The Supreme Court announced Monday that it will take up two key cases involving President Trump’s get-tough immigration policy, granting hearings on his border wall construction and his crackdown on bogus asylum claims.
Both cases go straight to the heart of presidential powers.
In shifting Pentagon money toward his border wall, Mr. Trump defied the will of Congress, and the justices will have to answer whether he also defied the letter of the law.
The asylum policy, officially known as the Migrant Protection Protocols but more commonly called “Remain in Mexico,” was crucial to stemming the surge last year of illegal immigrant families.

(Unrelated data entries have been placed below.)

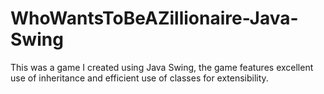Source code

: # WhoWantsToBeAZillionaire-Java-Swing
This was a game I created using Java Swing, the game features excellent use of inheritance and efficient use of classes for extensibility. 
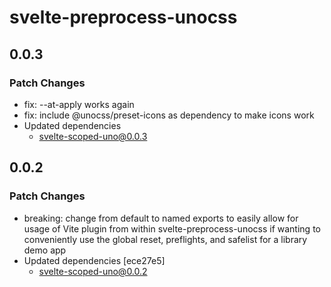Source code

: # svelte-preprocess-unocss

## 0.0.3

### Patch Changes

- fix: --at-apply works again
- fix: include @unocss/preset-icons as dependency to make icons work
- Updated dependencies
  - svelte-scoped-uno@0.0.3

## 0.0.2

### Patch Changes

- breaking: change from default to named exports to easily allow for usage of Vite plugin from within svelte-preprocess-unocss if wanting to conveniently use the global reset, preflights, and safelist for a library demo app
- Updated dependencies [ece27e5]
  - svelte-scoped-uno@0.0.2
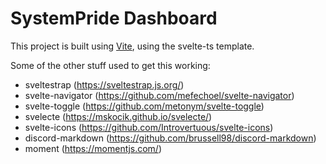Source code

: # SystemPride Dashboard

This project is built using [Vite](https://vitejs.dev/), using the svelte-ts template.

Some of the other stuff used to get this working:
* sveltestrap (https://sveltestrap.js.org/)
* svelte-navigator (https://github.com/mefechoel/svelte-navigator)
* svelte-toggle (https://github.com/metonym/svelte-toggle)
* svelecte (https://mskocik.github.io/svelecte/)
* svelte-icons (https://github.com/Introvertuous/svelte-icons)
* discord-markdown (https://github.com/brussell98/discord-markdown)
* moment (https://momentjs.com/)
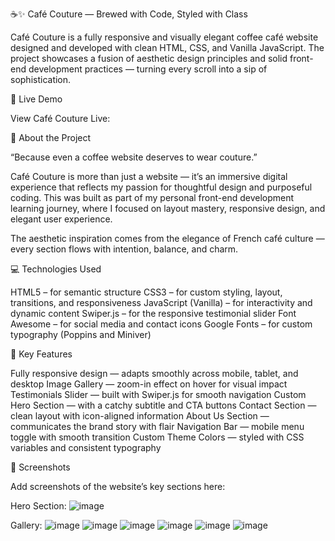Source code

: ☕✨ Café Couture — Brewed with Code, Styled with Class

Café Couture is a fully responsive and visually elegant coffee café website designed and developed with clean HTML, CSS, and Vanilla JavaScript. The project showcases a fusion of aesthetic design principles and solid front-end development practices — turning every scroll into a sip of sophistication.

🌟 Live Demo

View Café Couture Live: 

📌 About the Project

“Because even a coffee website deserves to wear couture.”

Café Couture is more than just a website — it’s an immersive digital experience that reflects my passion for thoughtful design and purposeful coding. This was built as part of my personal front-end development learning journey, where I focused on layout mastery, responsive design, and elegant user experience.

The aesthetic inspiration comes from the elegance of French café culture — every section flows with intention, balance, and charm.

💻 Technologies Used

HTML5 – for semantic structure
CSS3 – for custom styling, layout, transitions, and responsiveness
JavaScript (Vanilla) – for interactivity and dynamic content
Swiper.js – for the responsive testimonial slider
Font Awesome – for social media and contact icons
Google Fonts – for custom typography (Poppins and Miniver)

🎨 Key Features

Fully responsive design — adapts smoothly across mobile, tablet, and desktop
Image Gallery — zoom-in effect on hover for visual impact
Testimonials Slider — built with Swiper.js for smooth navigation
Custom Hero Section — with a catchy subtitle and CTA buttons
Contact Section — clean layout with icon-aligned information
About Us Section — communicates the brand story with flair
Navigation Bar — mobile menu toggle with smooth transition
Custom Theme Colors — styled with CSS variables and consistent typography

📸 Screenshots

Add screenshots of the website’s key sections here:

Hero Section: ![image](https://github.com/user-attachments/assets/bca3a55b-b9f9-460a-94f5-c50f1b6044bf)

Gallery: ![image](https://github.com/user-attachments/assets/126e6b3f-5c82-4ea1-bd45-75957a9f1463)
![image](https://github.com/user-attachments/assets/25b64aba-a909-46be-8499-f2a4be1e7a83)
![image](https://github.com/user-attachments/assets/38e1088b-ed94-4f11-a8cb-59ac69535757)
![image](https://github.com/user-attachments/assets/a9fa0a31-bf1a-4d9e-b3cc-ba8964b24d4e)
![image](https://github.com/user-attachments/assets/9236c4b4-dc2d-484f-b473-65725d4cf840)
![image](https://github.com/user-attachments/assets/12eb015b-1d7e-4877-9e9f-cd9773df5933)



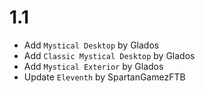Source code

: # 1.1
- Add `Mystical Desktop` by Glados
- Add `Classic Mystical Desktop` by Glados
- Add `Mystical Exterior` by Glados
- Update `Eleventh` by SpartanGamezFTB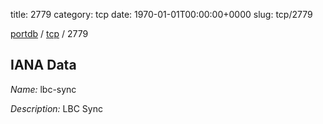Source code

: title: 2779
category: tcp
date: 1970-01-01T00:00:00+0000
slug: tcp/2779

[portdb](/) / [tcp](/category/tcp.html) / 2779


## IANA Data

_Name:_ lbc-sync

_Description:_ LBC Sync

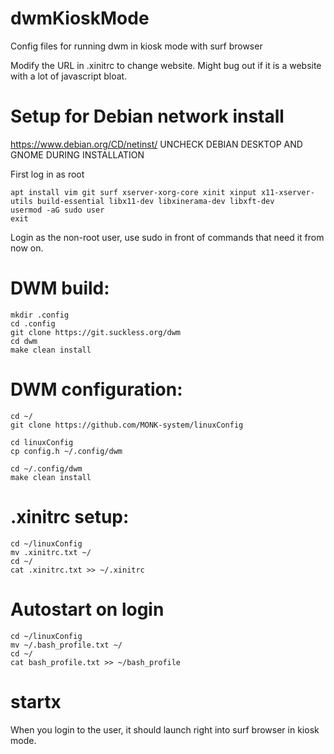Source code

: # dwmKioskMode
Config files for running dwm in kiosk mode with surf browser

Modify the URL in .xinitrc to change website. Might bug out if it is a website with a lot of javascript bloat.

# Setup for Debian network install
https://www.debian.org/CD/netinst/
UNCHECK DEBIAN DESKTOP AND GNOME DURING INSTALLATION

First log in as root

    apt install vim git surf xserver-xorg-core xinit xinput x11-xserver-utils build-essential libx11-dev libxinerama-dev libxft-dev  
    usermod -aG sudo user
    exit
    
Login as the non-root user, use sudo in front of commands that need it from now on.

# DWM build:
    mkdir .config
    cd .config
    git clone https://git.suckless.org/dwm
    cd dwm
    make clean install

# DWM configuration:
    cd ~/
    git clone https://github.com/MONK-system/linuxConfig

    cd linuxConfig
    cp config.h ~/.config/dwm

    cd ~/.config/dwm
    make clean install

# .xinitrc setup:
    cd ~/linuxConfig
    mv .xinitrc.txt ~/
    cd ~/
    cat .xinitrc.txt >> ~/.xinitrc

# Autostart on login
    cd ~/linuxConfig
    mv ~/.bash_profile.txt ~/
    cd ~/
    cat bash_profile.txt >> ~/bash_profile

# startx
When you login to the user, it should launch right into surf browser in kiosk mode.
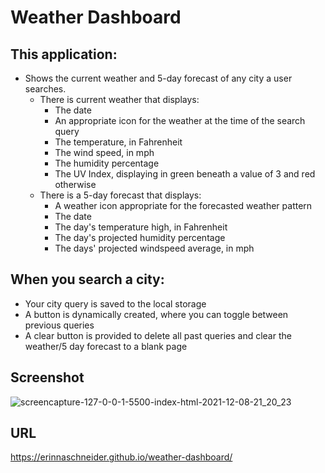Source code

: # Weather Dashboard 

## This application:
* Shows the current weather and 5-day forecast of any city a user searches.
    * There is current weather that displays:
        * The date
        * An appropriate icon for the weather at the time of the search query
        * The temperature, in Fahrenheit
        * The wind speed, in mph
        * The humidity percentage 
        * The UV Index, displaying in green beneath a value of 3 and red otherwise
    * There is a 5-day forecast that displays:
        * A weather icon appropriate for the forecasted weather pattern
        * The date
        * The day's temperature high, in Fahrenheit
        * The day's projected humidity percentage
        * The days' projected windspeed average, in mph

## When you search a city:
* Your city query is saved to the local storage
* A button is dynamically created, where you can toggle between previous queries
* A clear button is provided to delete all past queries and clear the weather/5 day forecast to a blank page

## Screenshot
![screencapture-127-0-0-1-5500-index-html-2021-12-08-21_20_23](https://user-images.githubusercontent.com/90404513/145323409-36d5f3c5-3fa0-4f3b-9c1d-b47657154f4c.png)



## URL
https://erinnaschneider.github.io/weather-dashboard/
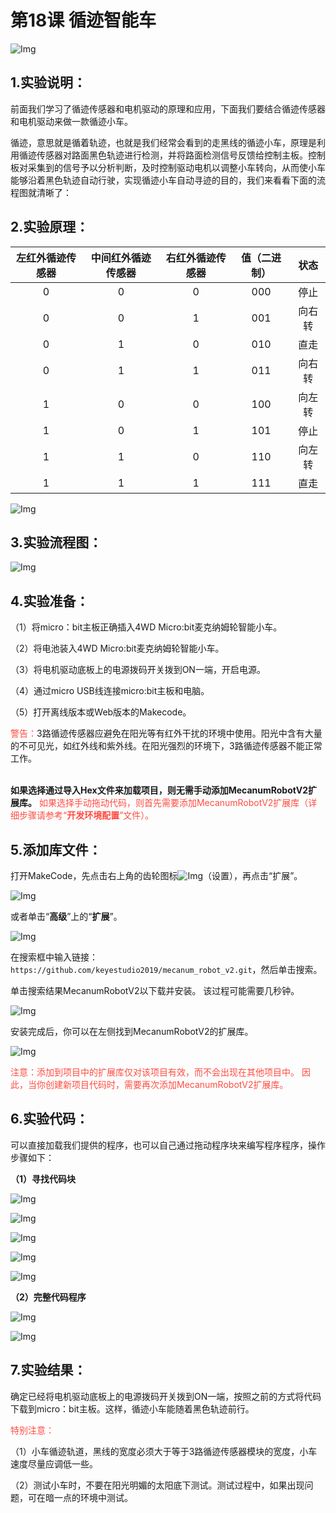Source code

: # 第18课 循迹智能车

![Img](./media/img-20230426170747.png)

## 1.实验说明：

前面我们学习了循迹传感器和电机驱动的原理和应用，下面我们要结合循迹传感器和电机驱动来做一款循迹小车。

循迹，意思就是循着轨迹，也就是我们经常会看到的走黑线的循迹小车，原理是利用循迹传感器对路面黑色轨迹进行检测，并将路面检测信号反馈给控制主板。控制板对采集到的信号予以分析判断，及时控制驱动电机以调整小车转向，从而使小车能够沿着黑色轨迹自动行驶，实现循迹小车自动寻迹的目的，我们来看看下面的流程图就清晰了：

## 2.实验原理：

|左红外循迹传感器|中间红外循迹传感器|右红外循迹传感器|值（二进制）|状态|
| :--: | :--: |:--:| :--: | :--: |
|0|0|0|000|停止|
|0|0|1|001|向右转|
|0|1|0|010|直走|
|0|1|1|011|向右转|
|1|0|0|100|向左转|
|1|0|1|101|停止|
|1|1|0|110|向左转|
|1|1|1|111|直走|

![Img](./media/img-20230523171931.png)

## 3.实验流程图：

![Img](./media/img-20230426171120.png)

## 4.实验准备：

（1）将micro：bit主板正确插入4WD Micro:bit麦克纳姆轮智能小车。 

（2）将电池装入4WD Micro:bit麦克纳姆轮智能小车。 

（3）将电机驱动底板上的电源拨码开关拨到ON一端，开启电源。 

（4）通过micro USB线连接micro:bit主板和电脑。 

（5）打开离线版本或Web版本的Makecode。

<span style="color: rgb(255, 76, 65);"> 警告：</span>3路循迹传感器应避免在阳光等有红外干扰的环境中使用。阳光中含有大量的不可见光，如红外线和紫外线。在阳光强烈的环境下，3路循迹传感器不能正常工作。
<br>
<br>

**如果选择通过导入Hex文件来加载项目，则无需手动添加MecanumRobotV2扩展库。**
<span style="color: rgb(255, 76, 65);">如果选择手动拖动代码，则首先需要添加MecanumRobotV2扩展库（详细步骤请参考“**开发环境配置**”文件）。</span>

## 5.添加库文件：

打开MakeCode，先点击右上角的齿轮图标![Img](./media/img-20230324110032.png)（设置），再点击“扩展”。

![Img](./media/img-20230417131743.png)

或者单击“**高级**”上的“**扩展**”。

![Img](./media/img-20230417131804.png)

在搜索框中输入链接：`https://github.com/keyestudio2019/mecanum_robot_v2.git`，然后单击搜索。

单击搜索结果MecanumRobotV2以下载并安装。 该过程可能需要几秒钟。

![Img](./media/img-20230426114703.png)

安装完成后，你可以在左侧找到MecanumRobotV2的扩展库。

![Img](./media/img-20230426115107.png) 

<span style="color: rgb(255, 76, 65);">注意：添加到项目中的扩展库仅对该项目有效，而不会出现在其他项目中。 因此，当你创建新项目代码时，需要再次添加MecanumRobotV2扩展库。</span>

## 6.实验代码：

可以直接加载我们提供的程序，也可以自己通过拖动程序块来编写程序程序，操作步骤如下：

**（1）寻找代码块**

![Img](./media/img-20230417135305.png)

![Img](./media/img-20230426171843.png)

![Img](./media/img-20230426171717.png)

![Img](./media/img-20230426172211.png)

![Img](./media/img-20230426172330.png)

**（2）完整代码程序**

![Img](./media/img-20230523163626.png)

![Img](./media/img-20230426171435.png)

## 7.实验结果：

确定已经将电机驱动底板上的电源拨码开关拨到ON一端，按照之前的方式将代码下载到micro：bit主板。这样，循迹小车能随着黑色轨迹前行。


<span style="color: rgb(255, 76, 65);">特别注意：</span>

（1）小车循迹轨道，黑线的宽度必须大于等于3路循迹传感器模块的宽度，小车速度尽量应调低一些。

（2）测试小车时，不要在阳光明媚的太阳底下测试。测试过程中，如果出现问题，可在暗一点的环境中测试。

But the justices will have to decide whether Congress granted the president the power to push people back across the border to wait for their asylum cases to be processed in U.S. immigration courts.
“What’s at stake in these cases is whether our law allows the president to act quickly to respond to an asylum and illegal alien crisis, or whether he has to work through a deadlocked Congress to get anything done,” said Christopher Hajec, director of litigation at the Immigration Reform Law Institute, which wants stricter controls.
Lower courts ruled against Mr. Trump on both issues, but the Supreme Court allowed the policies to remain active as the cases advanced through the legal system.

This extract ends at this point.